Home | About | Sematext search-lucene.com search-hadoop.com
 Search Hadoop and all its subprojects:

Switch to Threaded View
MapReduce, mail # dev - [Vote] Merge branch-trunk-win to trunk

Copy link to this message
Re: [Vote] Merge branch-trunk-win to trunk
Chris Nauroth 2013-02-28, 16:45
I'd like to share a few anecdotes about developing cross-platform,
hopefully to address some of the concerns about adding overhead to the
development process.  By reviewing past cases of cross-platform Linux vs.
Windows bugs, we can get a sense for how the development process could look
in the future.

HADOOP-9131: TestLocalFileSystem#testListStatusWithColons cannot run on
Windows.  As part of an earlier jira, HADOOP-8962, there was a new test
committed on trunk covering the case of a local file system interaction on
a file containing a ':'.  On Windows, ':' in a path has special meaning as
part of the drive specifier (i.e.
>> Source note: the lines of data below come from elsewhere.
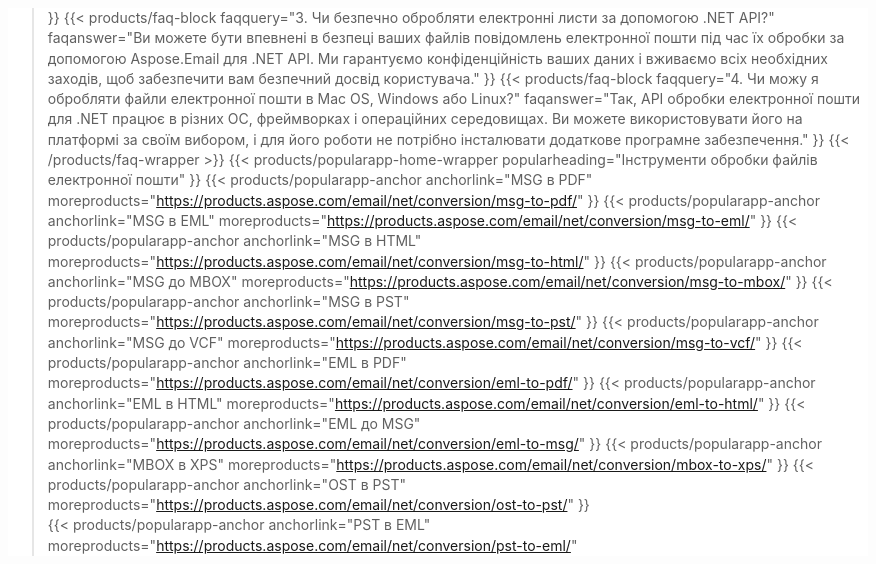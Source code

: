 >}}
   {{< products/faq-block
 faqquery="3. Чи безпечно обробляти електронні листи за допомогою .NET API?"
 faqanswer="Ви можете бути впевнені в безпеці ваших файлів повідомлень електронної пошти під час їх обробки за допомогою Aspose.Email для .NET API. Ми гарантуємо конфіденційність ваших даних і вживаємо всіх необхідних заходів, щоб забезпечити вам безпечний досвід користувача."
>}}
   {{< products/faq-block
 faqquery="4. Чи можу я обробляти файли електронної пошти в Mac OS, Windows або Linux?"
 faqanswer="Так, API обробки електронної пошти для .NET працює в різних ОС, фреймворках і операційних середовищах. Ви можете використовувати його на платформі за своїм вибором, і для його роботи не потрібно інсталювати додаткове програмне забезпечення."
>}}
   {{< /products/faq-wrapper >}}
   {{< products/popularapp-home-wrapper
   popularheading="Інструменти обробки файлів електронної пошти"
   >}}
   {{< products/popularapp-anchor
 anchorlink="MSG в PDF"
 moreproducts="https://products.aspose.com/email/net/conversion/msg-to-pdf/"
>}} 
   {{< products/popularapp-anchor
 anchorlink="MSG в EML"
 moreproducts="https://products.aspose.com/email/net/conversion/msg-to-eml/"
>}} 
   {{< products/popularapp-anchor
 anchorlink="MSG в HTML"
 moreproducts="https://products.aspose.com/email/net/conversion/msg-to-html/"
>}} 
   {{< products/popularapp-anchor
 anchorlink="MSG до MBOX"
 moreproducts="https://products.aspose.com/email/net/conversion/msg-to-mbox/"
>}} 
   {{< products/popularapp-anchor
 anchorlink="MSG в PST"
 moreproducts="https://products.aspose.com/email/net/conversion/msg-to-pst/"
>}} 
   {{< products/popularapp-anchor
 anchorlink="MSG до VCF"
 moreproducts="https://products.aspose.com/email/net/conversion/msg-to-vcf/"
>}} 
   {{< products/popularapp-anchor
 anchorlink="EML в PDF"
 moreproducts="https://products.aspose.com/email/net/conversion/eml-to-pdf/"
>}} 
   {{< products/popularapp-anchor
 anchorlink="EML в HTML"
 moreproducts="https://products.aspose.com/email/net/conversion/eml-to-html/"
>}} 
   {{< products/popularapp-anchor
 anchorlink="EML до MSG"
 moreproducts="https://products.aspose.com/email/net/conversion/eml-to-msg/"
>}} 
   {{< products/popularapp-anchor
 anchorlink="MBOX в XPS"
 moreproducts="https://products.aspose.com/email/net/conversion/mbox-to-xps/"
>}} 
   {{< products/popularapp-anchor
 anchorlink="OST в PST"
 moreproducts="https://products.aspose.com/email/net/conversion/ost-to-pst/"
>}}  
   {{< products/popularapp-anchor
 anchorlink="PST в EML"
 moreproducts="https://products.aspose.com/email/net/conversion/pst-to-eml/"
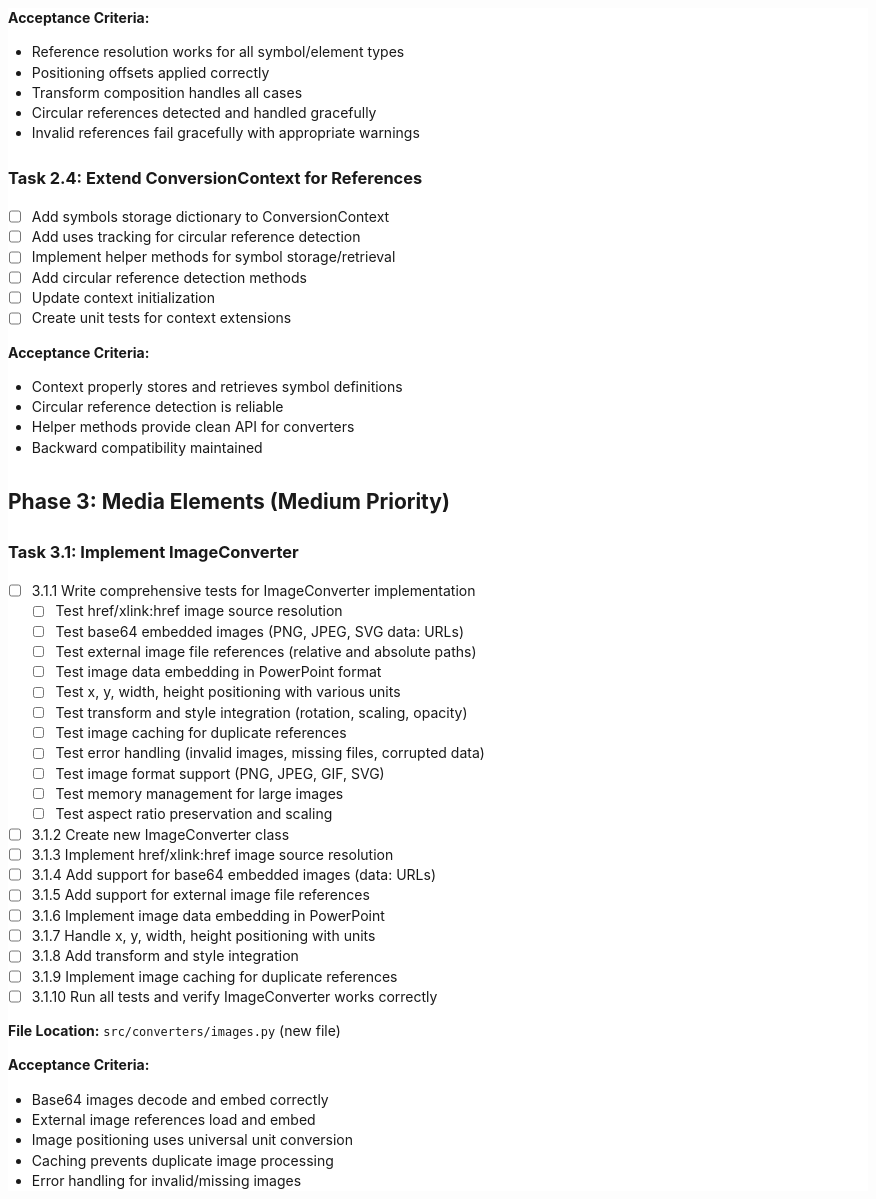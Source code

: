 **Acceptance Criteria:**
- Reference resolution works for all symbol/element types
- Positioning offsets applied correctly
- Transform composition handles all cases
- Circular references detected and handled gracefully
- Invalid references fail gracefully with appropriate warnings

### Task 2.4: Extend ConversionContext for References
- [ ] Add symbols storage dictionary to ConversionContext
- [ ] Add uses tracking for circular reference detection
- [ ] Implement helper methods for symbol storage/retrieval
- [ ] Add circular reference detection methods
- [ ] Update context initialization
- [ ] Create unit tests for context extensions

**Acceptance Criteria:**
- Context properly stores and retrieves symbol definitions
- Circular reference detection is reliable
- Helper methods provide clean API for converters
- Backward compatibility maintained

## Phase 3: Media Elements (Medium Priority)

### Task 3.1: Implement ImageConverter
- [ ] 3.1.1 Write comprehensive tests for ImageConverter implementation
  - [ ] Test href/xlink:href image source resolution
  - [ ] Test base64 embedded images (PNG, JPEG, SVG data: URLs)
  - [ ] Test external image file references (relative and absolute paths)
  - [ ] Test image data embedding in PowerPoint format
  - [ ] Test x, y, width, height positioning with various units
  - [ ] Test transform and style integration (rotation, scaling, opacity)
  - [ ] Test image caching for duplicate references
  - [ ] Test error handling (invalid images, missing files, corrupted data)
  - [ ] Test image format support (PNG, JPEG, GIF, SVG)
  - [ ] Test memory management for large images
  - [ ] Test aspect ratio preservation and scaling
- [ ] 3.1.2 Create new ImageConverter class
- [ ] 3.1.3 Implement href/xlink:href image source resolution
- [ ] 3.1.4 Add support for base64 embedded images (data: URLs)
- [ ] 3.1.5 Add support for external image file references
- [ ] 3.1.6 Implement image data embedding in PowerPoint
- [ ] 3.1.7 Handle x, y, width, height positioning with units
- [ ] 3.1.8 Add transform and style integration
- [ ] 3.1.9 Implement image caching for duplicate references
- [ ] 3.1.10 Run all tests and verify ImageConverter works correctly

**File Location:** `src/converters/images.py` (new file)

**Acceptance Criteria:**
- Base64 images decode and embed correctly
- External image references load and embed
- Image positioning uses universal unit conversion
- Caching prevents duplicate image processing
- Error handling for invalid/missing images
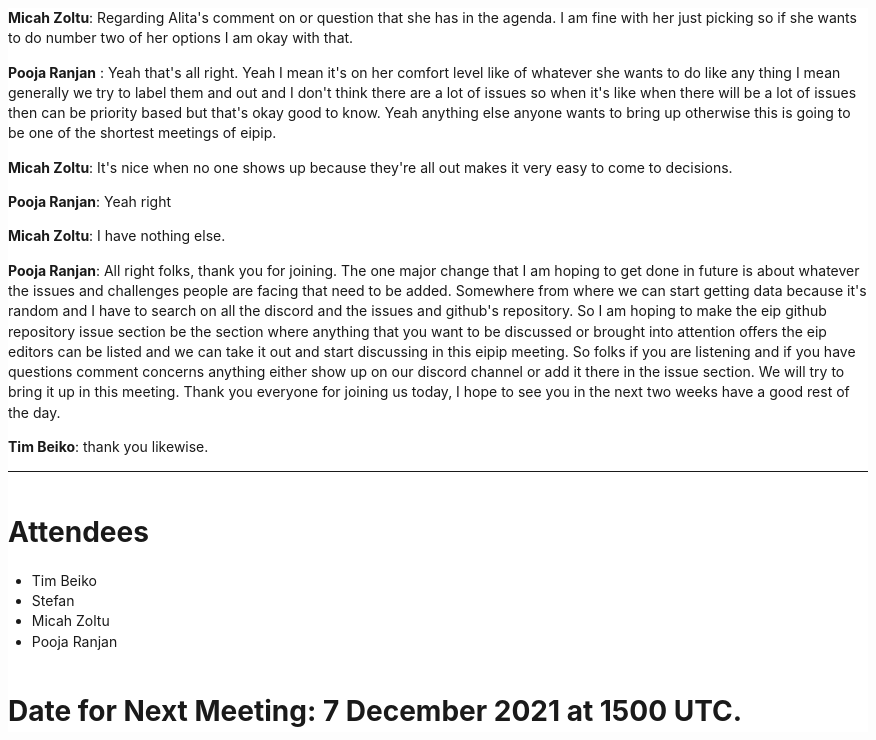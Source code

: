 **Micah Zoltu**: Regarding Alita's comment on or question that she has in the agenda. I am fine with her just picking so if she wants to do number two of her options I am okay with that.

**Pooja Ranjan** : Yeah that's all right. Yeah I mean it's on her comfort level like of whatever she wants to do like any thing I mean generally we try to label them and out and I don't think there are a lot of issues so when it's like when there will be a lot of issues then can be priority based but that's okay good to know. Yeah anything else anyone wants to bring up otherwise this is going to be one of the shortest meetings of eipip.

**Micah Zoltu**: It's nice when no one shows up because they're all out makes it very easy to come to decisions.

**Pooja Ranjan**: Yeah right

**Micah Zoltu**: I have nothing else.

**Pooja Ranjan**:  All right folks, thank you for joining. The one major change that I am hoping to get done in future is about whatever the issues and challenges people are facing that need to be added. Somewhere from where we can start getting data because it's random and I have to search on all the discord and the issues and  github's repository. So I am hoping to make the eip github repository issue section be the section where anything that you want to be discussed or brought into attention offers the eip editors can be listed and we can take it out and start discussing in this eipip meeting. So folks if you are listening and if you have questions comment
concerns anything either show up on our discord channel or add it there in the issue section. We will try to bring it up in this meeting. Thank you everyone for joining us today, I hope to see you in the next two weeks have a good rest of the day. 

**Tim Beiko**: thank you likewise.

---------------------------------------
# Attendees

* Tim Beiko
*  Stefan
* Micah Zoltu
* Pooja Ranjan

# Date for Next Meeting: 7 December 2021 at 1500 UTC.





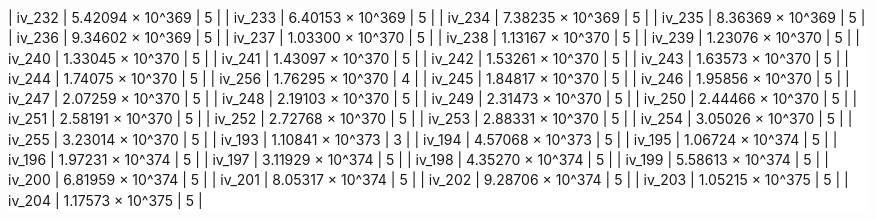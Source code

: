 | iv_232 | 5.42094 × 10^369 | 5 |
| iv_233 | 6.40153 × 10^369 | 5 |
| iv_234 | 7.38235 × 10^369 | 5 |
| iv_235 | 8.36369 × 10^369 | 5 |
| iv_236 | 9.34602 × 10^369 | 5 |
| iv_237 | 1.03300 × 10^370 | 5 |
| iv_238 | 1.13167 × 10^370 | 5 |
| iv_239 | 1.23076 × 10^370 | 5 |
| iv_240 | 1.33045 × 10^370 | 5 |
| iv_241 | 1.43097 × 10^370 | 5 |
| iv_242 | 1.53261 × 10^370 | 5 |
| iv_243 | 1.63573 × 10^370 | 5 |
| iv_244 | 1.74075 × 10^370 | 5 |
| iv_256 | 1.76295 × 10^370 | 4 |
| iv_245 | 1.84817 × 10^370 | 5 |
| iv_246 | 1.95856 × 10^370 | 5 |
| iv_247 | 2.07259 × 10^370 | 5 |
| iv_248 | 2.19103 × 10^370 | 5 |
| iv_249 | 2.31473 × 10^370 | 5 |
| iv_250 | 2.44466 × 10^370 | 5 |
| iv_251 | 2.58191 × 10^370 | 5 |
| iv_252 | 2.72768 × 10^370 | 5 |
| iv_253 | 2.88331 × 10^370 | 5 |
| iv_254 | 3.05026 × 10^370 | 5 |
| iv_255 | 3.23014 × 10^370 | 5 |
| iv_193 | 1.10841 × 10^373 | 3 |
| iv_194 | 4.57068 × 10^373 | 5 |
| iv_195 | 1.06724 × 10^374 | 5 |
| iv_196 | 1.97231 × 10^374 | 5 |
| iv_197 | 3.11929 × 10^374 | 5 |
| iv_198 | 4.35270 × 10^374 | 5 |
| iv_199 | 5.58613 × 10^374 | 5 |
| iv_200 | 6.81959 × 10^374 | 5 |
| iv_201 | 8.05317 × 10^374 | 5 |
| iv_202 | 9.28706 × 10^374 | 5 |
| iv_203 | 1.05215 × 10^375 | 5 |
| iv_204 | 1.17573 × 10^375 | 5 |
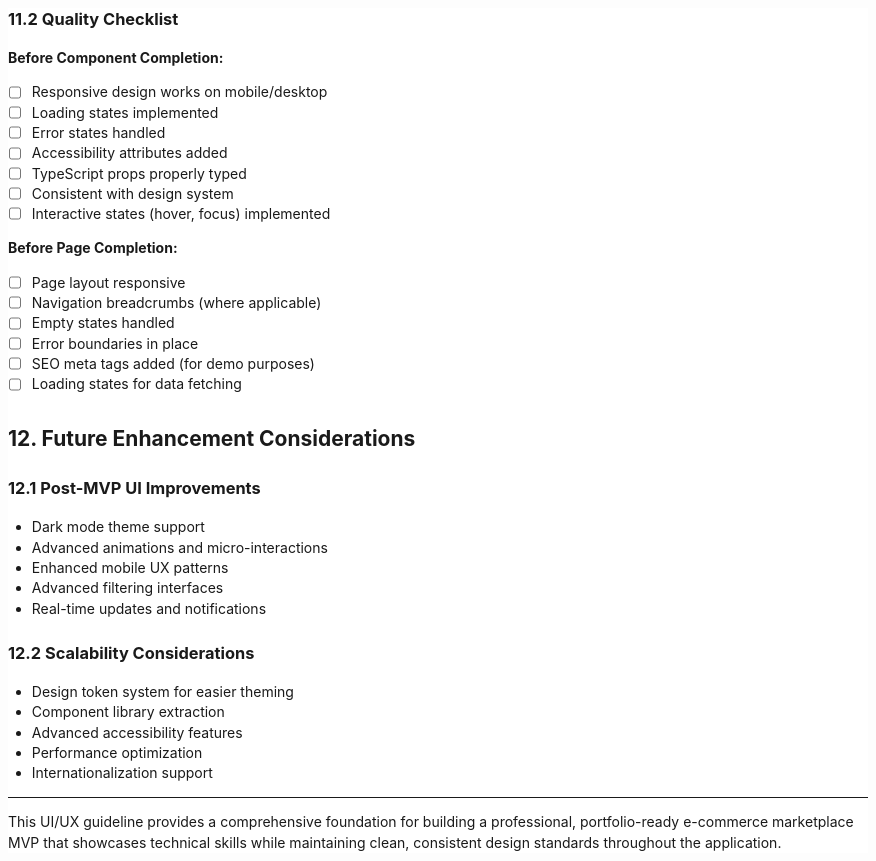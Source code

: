 ### 11.2 Quality Checklist

**Before Component Completion:**
- [ ] Responsive design works on mobile/desktop
- [ ] Loading states implemented
- [ ] Error states handled
- [ ] Accessibility attributes added
- [ ] TypeScript props properly typed
- [ ] Consistent with design system
- [ ] Interactive states (hover, focus) implemented

**Before Page Completion:**
- [ ] Page layout responsive
- [ ] Navigation breadcrumbs (where applicable)
- [ ] Empty states handled
- [ ] Error boundaries in place
- [ ] SEO meta tags added (for demo purposes)
- [ ] Loading states for data fetching

## 12. Future Enhancement Considerations

### 12.1 Post-MVP UI Improvements
- Dark mode theme support
- Advanced animations and micro-interactions
- Enhanced mobile UX patterns
- Advanced filtering interfaces
- Real-time updates and notifications

### 12.2 Scalability Considerations
- Design token system for easier theming
- Component library extraction
- Advanced accessibility features
- Performance optimization
- Internationalization support

---

This UI/UX guideline provides a comprehensive foundation for building a professional, portfolio-ready e-commerce marketplace MVP that showcases technical skills while maintaining clean, consistent design standards throughout the application.
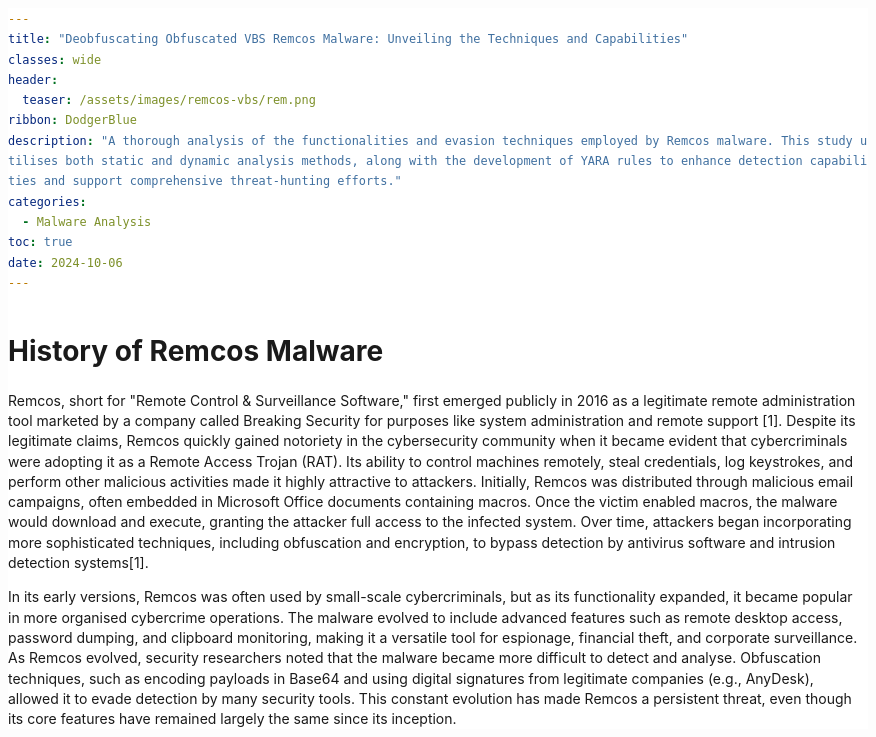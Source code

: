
 ```yaml
---
title: "Deobfuscating Obfuscated VBS Remcos Malware: Unveiling the Techniques and Capabilities"
classes: wide
header:
  teaser: /assets/images/remcos-vbs/rem.png
ribbon: DodgerBlue
description: "A thorough analysis of the functionalities and evasion techniques employed by Remcos malware. This study utilises both static and dynamic analysis methods, along with the development of YARA rules to enhance detection capabilities and support comprehensive threat-hunting efforts."
categories:
  - Malware Analysis
toc: true
date: 2024-10-06
---
```



# History of Remcos Malware

Remcos, short for "Remote Control & Surveillance Software," first emerged publicly in 2016 as a legitimate remote administration tool marketed by a company called Breaking Security for purposes like system administration and remote support [1]. Despite its legitimate claims, Remcos quickly gained notoriety in the cybersecurity community when it became evident that cybercriminals were adopting it as a Remote Access Trojan (RAT). Its ability to control machines remotely, steal credentials, log keystrokes, and perform other malicious activities made it highly attractive to attackers. Initially, Remcos was distributed through malicious email campaigns, often embedded in Microsoft Office documents containing macros. Once the victim enabled macros, the malware would download and execute, granting the attacker full access to the infected system. Over time, attackers began incorporating more sophisticated techniques, including obfuscation and encryption, to bypass detection by antivirus software and intrusion detection systems[1].

In its early versions, Remcos was often used by small-scale cybercriminals, but as its functionality expanded, it became popular in more organised cybercrime operations. The malware evolved to include advanced features such as remote desktop access, password dumping, and clipboard monitoring, making it a versatile tool for espionage, financial theft, and corporate surveillance. As Remcos evolved, security researchers noted that the malware became more difficult to detect and analyse. Obfuscation techniques, such as encoding payloads in Base64 and using digital signatures from legitimate companies (e.g., AnyDesk), allowed it to evade detection by many security tools. This constant evolution has made Remcos a persistent threat, even though its core features have remained largely the same since its inception.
C:), so this test cannot pass when
running on Windows.  In this kind of case, the cross-platform bug is
obvious, and the fix is obvious (assumeTrue(!Shell.WINDOWS)).  Ideally,
this would get fixed pre-commit after seeing a -1 from the Windows Jenkins

HDFS-4274: BlockPoolSliceScanner does not close verification log during
shutdown.  This caused problems for MiniDFSCluster-based tests running on
Windows.  Failure to close the verification log meant that we didn't
release file locks, so the tests couldn't delete/recreate working
directories during teardown/setup.  Arguably, this was always a bug, and
running on Windows just exposed it because of its stricter rules about file
locking.  This is a more complex fix, but it doesn't require
platform-specific knowledge.  If some future patch accidentally regresses
this, then we'll likely see +1 from Linux Jenkins and -1 from Windows
Jenkins.  Ideally, it would get fixed pre-commit, because it doesn't
require Windows-specific knowledge.  There is also the matter of impact.
 Re-breaking this would re-break many test suites on Windows.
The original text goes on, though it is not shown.